Work there is set to begin June 3 after county commissioners on Tuesday approved $4.4 million in funding from tourist development taxes, which the county collects on stays at hotels and short-term rentals.

In the first phase, the county will move between 10,000 and 15,000 cubic yards of sand from the nearby Grand Canal dredging project onto the beach between Fourth Avenue and Ninth Avenue. That work is scheduled to be done by the end of August.

The second phase, which could last into October, entails 138,000 cubic yards of sand from Pass-a-Grille Inlet to renourish the beach from its southern tip at First Avenue to 22nd Avenue, where the northernmost public beach access is located. That phase hinges on approval from the U.S. Army Corps of Engineers, which has yet to issue a permit for the work.

Beach access will be periodically closed during construction. Updates on which access points are open and which portions of the beach are being renourished will be available on the county’s website.

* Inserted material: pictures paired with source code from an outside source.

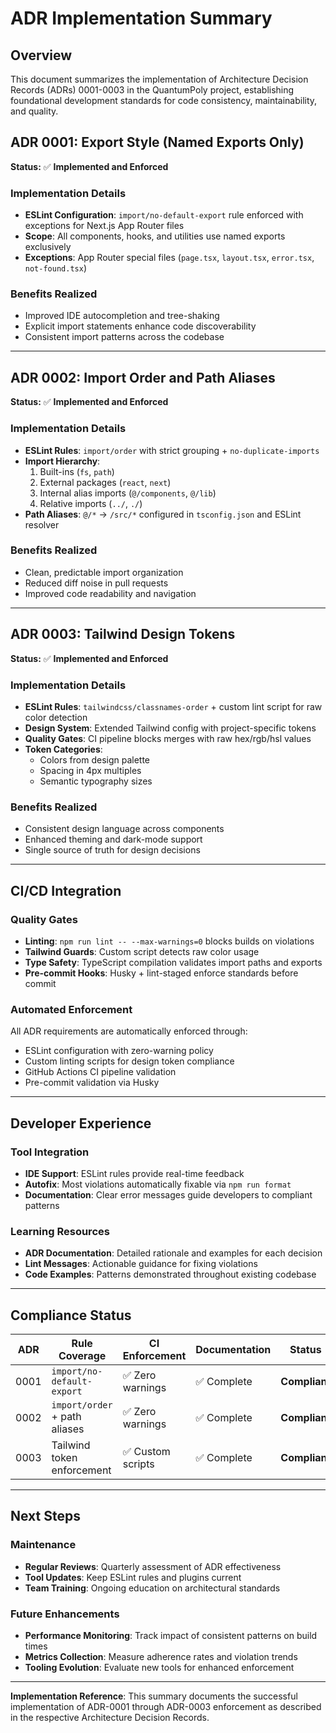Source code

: # ADR Implementation Summary

## Overview

This document summarizes the implementation of Architecture Decision Records (ADRs) 0001-0003 in the QuantumPoly project, establishing foundational development standards for code consistency, maintainability, and quality.

## ADR 0001: Export Style (Named Exports Only)

**Status:** ✅ **Implemented and Enforced**

### Implementation Details

- **ESLint Configuration**: `import/no-default-export` rule enforced with exceptions for Next.js App Router files
- **Scope**: All components, hooks, and utilities use named exports exclusively
- **Exceptions**: App Router special files (`page.tsx`, `layout.tsx`, `error.tsx`, `not-found.tsx`)

### Benefits Realized

- Improved IDE autocompletion and tree-shaking
- Explicit import statements enhance code discoverability
- Consistent import patterns across the codebase

---

## ADR 0002: Import Order and Path Aliases

**Status:** ✅ **Implemented and Enforced**

### Implementation Details

- **ESLint Rules**: `import/order` with strict grouping + `no-duplicate-imports`
- **Import Hierarchy**:
  1. Built-ins (`fs`, `path`)
  2. External packages (`react`, `next`)
  3. Internal alias imports (`@/components`, `@/lib`)
  4. Relative imports (`../`, `./`)
- **Path Aliases**: `@/*` → `/src/*` configured in `tsconfig.json` and ESLint resolver

### Benefits Realized

- Clean, predictable import organization
- Reduced diff noise in pull requests
- Improved code readability and navigation

---

## ADR 0003: Tailwind Design Tokens

**Status:** ✅ **Implemented and Enforced**

### Implementation Details

- **ESLint Rules**: `tailwindcss/classnames-order` + custom lint script for raw color detection
- **Design System**: Extended Tailwind config with project-specific tokens
- **Quality Gates**: CI pipeline blocks merges with raw hex/rgb/hsl values
- **Token Categories**:
  - Colors from design palette
  - Spacing in 4px multiples
  - Semantic typography sizes

### Benefits Realized

- Consistent design language across components
- Enhanced theming and dark-mode support
- Single source of truth for design decisions

---

## CI/CD Integration

### Quality Gates

- **Linting**: `npm run lint -- --max-warnings=0` blocks builds on violations
- **Tailwind Guards**: Custom script detects raw color usage
- **Type Safety**: TypeScript compilation validates import paths and exports
- **Pre-commit Hooks**: Husky + lint-staged enforce standards before commit

### Automated Enforcement

All ADR requirements are automatically enforced through:

- ESLint configuration with zero-warning policy
- Custom linting scripts for design token compliance
- GitHub Actions CI pipeline validation
- Pre-commit validation via Husky

---

## Developer Experience

### Tool Integration

- **IDE Support**: ESLint rules provide real-time feedback
- **Autofix**: Most violations automatically fixable via `npm run format`
- **Documentation**: Clear error messages guide developers to compliant patterns

### Learning Resources

- **ADR Documentation**: Detailed rationale and examples for each decision
- **Lint Messages**: Actionable guidance for fixing violations
- **Code Examples**: Patterns demonstrated throughout existing codebase

---

## Compliance Status

| ADR  | Rule Coverage                 | CI Enforcement    | Documentation | Status        |
| ---- | ----------------------------- | ----------------- | ------------- | ------------- |
| 0001 | `import/no-default-export`    | ✅ Zero warnings  | ✅ Complete   | **Compliant** |
| 0002 | `import/order` + path aliases | ✅ Zero warnings  | ✅ Complete   | **Compliant** |
| 0003 | Tailwind token enforcement    | ✅ Custom scripts | ✅ Complete   | **Compliant** |

---

## Next Steps

### Maintenance

- **Regular Reviews**: Quarterly assessment of ADR effectiveness
- **Tool Updates**: Keep ESLint rules and plugins current
- **Team Training**: Ongoing education on architectural standards

### Future Enhancements

- **Performance Monitoring**: Track impact of consistent patterns on build times
- **Metrics Collection**: Measure adherence rates and violation trends
- **Tooling Evolution**: Evaluate new tools for enhanced enforcement

---

**Implementation Reference**: This summary documents the successful implementation of ADR-0001 through ADR-0003 enforcement as described in the respective Architecture Decision Records.
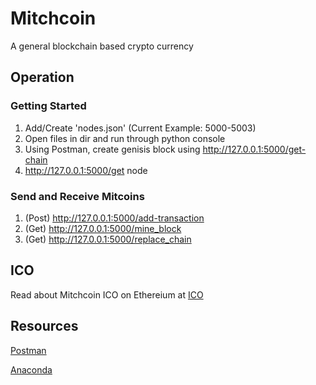 # Mitchcoin
A general blockchain based crypto currency


## Operation
### Getting Started
1. Add/Create 'nodes.json' (Current Example: 5000-5003)
2. Open files in dir and run through python console
3. Using Postman, create genisis block using http://127.0.0.1:5000/get-chain
4. http://127.0.0.1:5000/get node

### Send and Receive Mitcoins
1. (Post) http://127.0.0.1:5000/add-transaction
2. (Get) http://127.0.0.1:5000/mine_block 
3. (Get) http://127.0.0.1:5000/replace_chain

## ICO
Read about Mitchcoin ICO on Ethereium at [ICO](./ICO.md)

## Resources
[Postman](https://www.postman.com)

[Anaconda](https://www.anaconda.com)
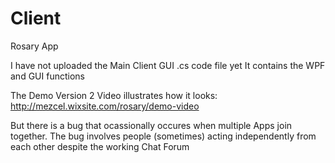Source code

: # Client
Rosary App

I have not uploaded the Main Client GUI .cs code file yet
It contains the WPF and GUI functions

The Demo Version 2 Video illustrates how it looks: http://mezcel.wixsite.com/rosary/demo-video

But there is a bug that ocassionally occures when multiple Apps join together.
The bug involves people (sometimes) acting independently from each other despite the working Chat Forum
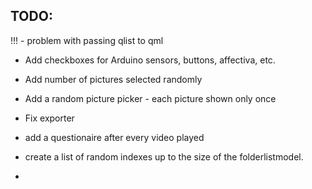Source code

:## TODO:
!!! - problem with passing qlist to qml


- Add checkboxes for Arduino sensors, buttons, affectiva, etc.
- Add number of pictures selected randomly
- Add a random picture picker - each picture shown only once
- Fix exporter


- add a questionaire after every video played


- create a list of random indexes up to the size of the folderlistmodel.
- 
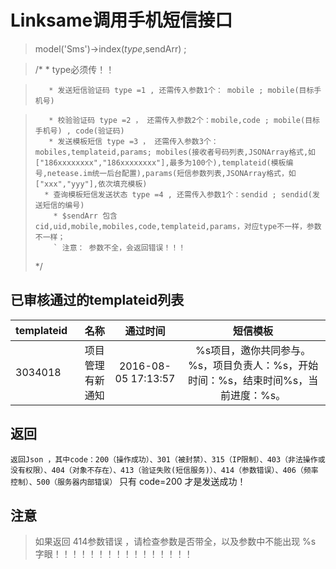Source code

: # Linksame调用手机短信接口

>  model('Sms')->index($type,$sendArr) ; 

> /*
>        * type必须传！！

>        * 发送短信验证码 type =1 , 还需传入参数1个： mobile ; mobile(目标手机号)

>        * 校验验证码 type =2 ， 还需传入参数2个：mobile,code ; mobile(目标手机号) , code(验证码)
>        * 发送模板短信 type =3 ， 还需传入参数3个：mobiles,templateid,params; mobiles(接收者号码列表,JSONArray格式,如   ["186xxxxxxxx","186xxxxxxxx"],最多为100个),templateid(模板编号,netease.im统一后台配置),params(短信参数列表,JSONArray格式，如["xxx","yyy"],依次填充模板)
>       * 查询模板短信发送状态 type =4 , 还需传入参数1个：sendid ; sendid(发送短信的编号)
>         * $sendArr 包含cid,uid,mobile,mobiles,code,templateid,params，对应type不一样，参数不一样；
>         ` 注意： 参数不全，会返回错误！！！
> */

## 已审核通过的templateid列表
| templateid   | 名称   | 通过时间  | 短信模板  |
| :--  | ----:| :--: | :--: |
| 3034018  | 项目管理有新通知 | 2016-08-05 17:13:57 | %s项目，邀你共同参与。%s，项目负责人：%s，开始时间：%s，结束时间%s，当前进度：%s。 |

## 返回
` 返回Json ，其中code：200（操作成功）、301（被封禁）、315（IP限制）、403（非法操作或没有权限）、404（对象不存在）、413（验证失败(短信服务)）、414（参数错误）、406（频率控制）、500（服务器内部错误）
` 只有 code=200 才是发送成功！

## 注意

   >  如果返回  414参数错误  ，请检查参数是否带全，以及参数中不能出现 %s 字眼！！！！！！！！！！！！！！！！
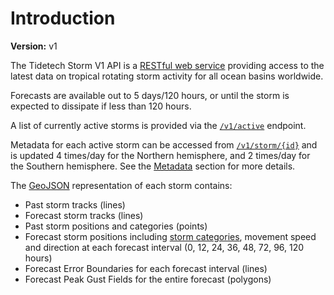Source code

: # Introduction

**Version:** v1

The Tidetech Storm V1 API is a <a href='https://en.wikipedia.org/wiki/Representational_state_transfer'>RESTful web service</a> providing access to the latest data on tropical rotating storm activity for all ocean basins worldwide.

Forecasts are available out to 5 days/120 hours, or until the storm is expected to dissipate if less than 120 hours.

A list of currently active storms is provided via the <a href="#v1-active">`/v1/active`</a> endpoint.

Metadata for each active storm can be accessed from <a href="#v1-storm-id">`/v1/storm/{id}`</a> and is updated 4 times/day for the Northern hemisphere, and 2 times/day for the Southern hemisphere. See the <a href="#metadata">Metadata</a> section for more details.

The <a href="https://tools.ietf.org/html/rfc7946">GeoJSON</a> representation of each storm contains:
* Past storm tracks (lines)
* Forecast storm tracks (lines)
* Past storm positions and categories (points)
* Forecast storm positions including <a href="#categories">storm categories</a>, movement speed and direction at each forecast interval (0, 12, 24, 36, 48, 72, 96, 120 hours)
* Forecast Error Boundaries for each forecast interval (lines)
* Forecast Peak Gust Fields for the entire forecast (polygons)
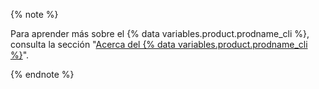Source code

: {% note %}

Para aprender más sobre el {% data variables.product.prodname_cli %}, consulta la sección "[Acerca del {% data variables.product.prodname_cli %}](/github-cli/github-cli/about-github-cli)".

{% endnote %}
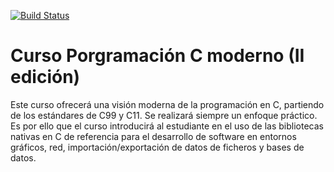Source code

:[![Build Status](https://travis-ci.org/carrodher/cursoc-carlos.svg?branch=master)](https://travis-ci.org/carrodher/cursoc-carlos)

# Curso Porgramación C moderno (II edición)

Este curso ofrecerá una visión moderna de la programación en C, partiendo de los estándares de C99 y C11. Se realizará siempre un enfoque práctico. Es por ello que el curso introducirá al estudiante en el uso de las bibliotecas nativas en C de referencia para el desarrollo de software en entornos gráficos, red, importación/exportación de datos de ficheros y bases de datos.
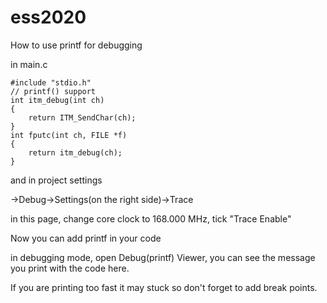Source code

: # ess2020

How to use printf for debugging

in main.c

	#include "stdio.h"
	// printf() support
	int itm_debug(int ch)
	{
		return ITM_SendChar(ch);
	}
	int fputc(int ch, FILE *f) 
	{
	    return itm_debug(ch);
	}


and in project settings

->Debug->Settings(on the right side)->Trace

in this page, change core clock to 168.000 MHz, tick "Trace Enable"


Now you can add printf in your code


in debugging mode, open Debug(printf) Viewer, you can see the message you print with the code here.


If you are printing too fast it may stuck so don't forget to add break points.

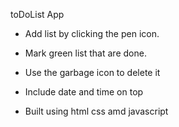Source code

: toDoList App 


-  Add list by clicking the pen icon.

-  Mark green list that are done.

-  Use the garbage icon to delete it

-  Include date and time on top

-  Built using html css amd javascript
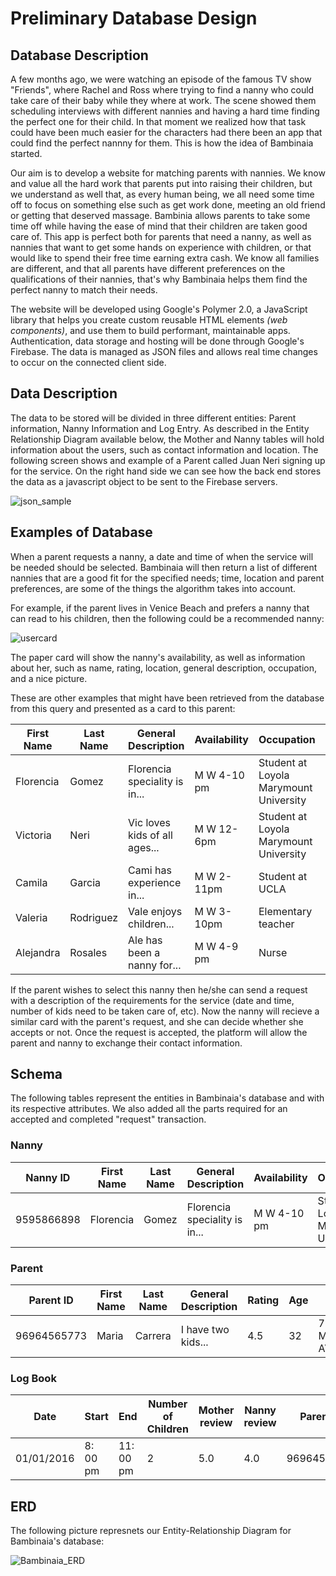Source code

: # Preliminary Database Design

## Database Description
A few months ago, we were watching an episode of the famous TV show "Friends", where Rachel and Ross where trying to find a nanny who could take care of their baby while they where at work. The scene showed them scheduling interviews with different nannies and having a hard time finding the perfect one for their child. In that moment we realized how that task could have been much easier for the characters had there been an app that could find the perfect nannny for them. This is how the idea of Bambinaia started. 

Our aim is to develop a website for matching parents with nannies. We know and value all the hard work that parents put into raising their children, but we understand as well that, as every human being, we all need some time off to focus on something else such as get work done, meeting an old friend or getting that deserved massage. Bambinia allows parents to take some time off  while having the ease of mind that their children are taken good care of. This app is perfect both for parents that need a nanny, as well as nannies that want to get some hands on experience with children, or that would like to spend their free time earning extra cash. We know all families are different, and that all parents have different preferences on the qualifications of their nannies, that's why Bambinaia helps them find the perfect nanny to match their needs. 

The website will be developed using Google's Polymer 2.0, a JavaScript library that helps you create custom reusable HTML elements *(web components)*, and use them to build performant, maintainable apps. Authentication, data storage and hosting will be done through Google's Firebase. The data is managed as JSON files and allows real time changes to occur on the connected client side. 

## Data Description

The data to be stored will be divided in three different entities: Parent information, Nanny Information and Log Entry. As described in the Entity Relationship Diagram available below, the Mother and Nanny tables will hold information about the users, such as contact information and location. The following screen shows  and example of a Parent called Juan Neri signing up for the service. On the right hand side we can see how the back end stores the data as a javascript object to be sent to the Firebase servers.

![json_sample](screens/json_sample.png)



## Examples of Database
When a parent requests a nanny, a date and time of when the service will be needed should be selected.  Bambinaia will then return a list of different nannies that are a good fit for the specified needs; time, location and parent preferences, are some of the things the algorithm takes into account.

For example, if the parent lives in Venice Beach and prefers a nanny that can read to his children, then the following could be a recommended nanny:

![usercard](./screens/usercard.png)

The paper card will show the nanny's availability, as well as information about her, such as name, rating, location, general description, occupation, and a nice picture. 

These are other examples that might have been retrieved from the database from this query and presented as a card to this parent:

| First Name | Last Name | General Description           | Availability | Occupation                             | Rating | Location       |
| ---------- | --------- | ----------------------------- | ------------ | -------------------------------------- | ------ | -------------- |
| Florencia  | Gomez     | Florencia speciality is in... | M W 4-10 pm  | Student at Loyola Marymount University | 4.5    | Venice Beach   |
| Victoria   | Neri      | Vic loves kids of all ages... | M W 12-6pm   | Student at Loyola Marymount University | 5.0    | Playa Vista    |
| Camila     | Garcia    | Cami has experience in...     | M W 2-11pm   | Student at UCLA                        | 4.2    | Marina Del Rey |
| Valeria    | Rodriguez | Vale enjoys children...       | M W 3-10pm   | Elementary teacher                     | 4.8    | Playa Vista    |
| Alejandra  | Rosales   | Ale has been a nanny for...   | M W 4-9 pm   | Nurse                                  | 4.9    | Santa Monica   |

If the parent wishes to select this nanny then he/she can send a request with a description of the requirements for the service (date and time, number of kids need to be taken care of, etc). Now the nanny will recieve a similar card with the parent's request, and she can decide whether she accepts or not. Once the request is accepted, the platform will allow the parent and nanny to exchange their contact information. 

## Schema

The following tables represent the entities in Bambinaia's database and with its respective attributes. We also added all the parts required for an accepted and completed "request" transaction.

### Nanny

| Nanny ID   | First Name | Last Name | General Description           | Availability | Occupation                             | Rating | Age  | Street Address     | ZIP   | Phone      | Email                |
| ---------- | ---------- | --------- | ----------------------------- | ------------ | -------------------------------------- | ------ | ---- | ------------------ | ----- | ---------- | -------------------- |
| 9595866898 | Florencia  | Gomez     | Florencia speciality is in... | M W 4-10 pm  | Student at Loyola Marymount University | 4.5    | 19   | 1336 Imaginary St. | 94400 | 3531315131 | fgomez3@lion.lmu.edu |

### Parent

| Parent ID   | First Name | Last Name | General Description | Rating | Age  | Street Address         | ZIP   | Phone       | Email               |
| ----------- | ---------- | --------- | ------------------- | ------ | ---- | ---------------------- | ----- | ----------- | ------------------- |
| 96964565773 | Maria      | Carrera   | I have two kids...  | 4.5    | 32   | 7270 W. Manchester AV. | 90045 | 12453151641 | m.carrera@gmail.com |

### Log Book

| Date       | Start    | End       | Number of Children | Mother review | Nanny review | Parent ID   | Nanny ID   | Location              |
| ---------- | -------- | --------- | ------------------ | ------------- | ------------ | ----------- | ---------- | --------------------- |
| 01/01/2016 | 8: 00 pm | 11: 00 pm | 2                  | 5.0           | 4.0          | 96964565773 | 9595866898 | 7270 W Manchester Ave |



## ERD
The following picture represnets our Entity-Relationship Diagram for Bambinaia's database:



![Bambinaia_ERD](../screens/Bambinaia_ERD.png)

The Army Corps has traditionally renourished beaches in Pinellas County every few years, with the federal government footing much of the bill. But those projects have been put on hold indefinitely amid a standoff between the county and the Army Corps that began when the latter landed, about a decade ago, on a new interpretation of a policy regarding access to private property while the work is being done.

It now requires all property owners within the project area to provide perpetual public access to their property before it can do the work. (All the beaches already have public access points for beachgoers.) Many property owners have been unwilling to do so.

For much of the past decade, this fight has mostly involved the largest renourishment project in the county, Sand Key, which stretches from North Redington Beach to north of Belleair Beach. But last summer, the Army Corps determined it was also missing easements in its other project areas — Treasure Island and Long Key, which includes Pass-a-Grille — and would halt planned renourishment there, too.

Since then, the county has begun taking renourishment into its own hands. After Hurricane Idalia battered much of the Pinellas coast, including Pass-a-Grille, the county spent $30 million from tourist taxes to restore sand dunes, which are key to protecting barrier islands’ buildings and infrastructure in storms.

Though county officials have said they’re continuing to talk to the Army Corps and to put pressure on the federal government to change its policy interpretation, Pinellas is also looking harder than ever at handling full-scale renourishment on its own. Long-term spending projections shown to the county’s Tourist Development Council earlier this month included $102 million on renourishment in both 2026 and 2032. On Tuesday, county commissioners also accepted more than $10 million in state funding for renourishment and dune construction on Sand Key.

While renourishment on Pass-a-Grille is set to move ahead, the county said it’s still paused in the rest of the Treasure Island and Long Key areas, including Sunset Beach, Sunshine Beach and Upham Beach.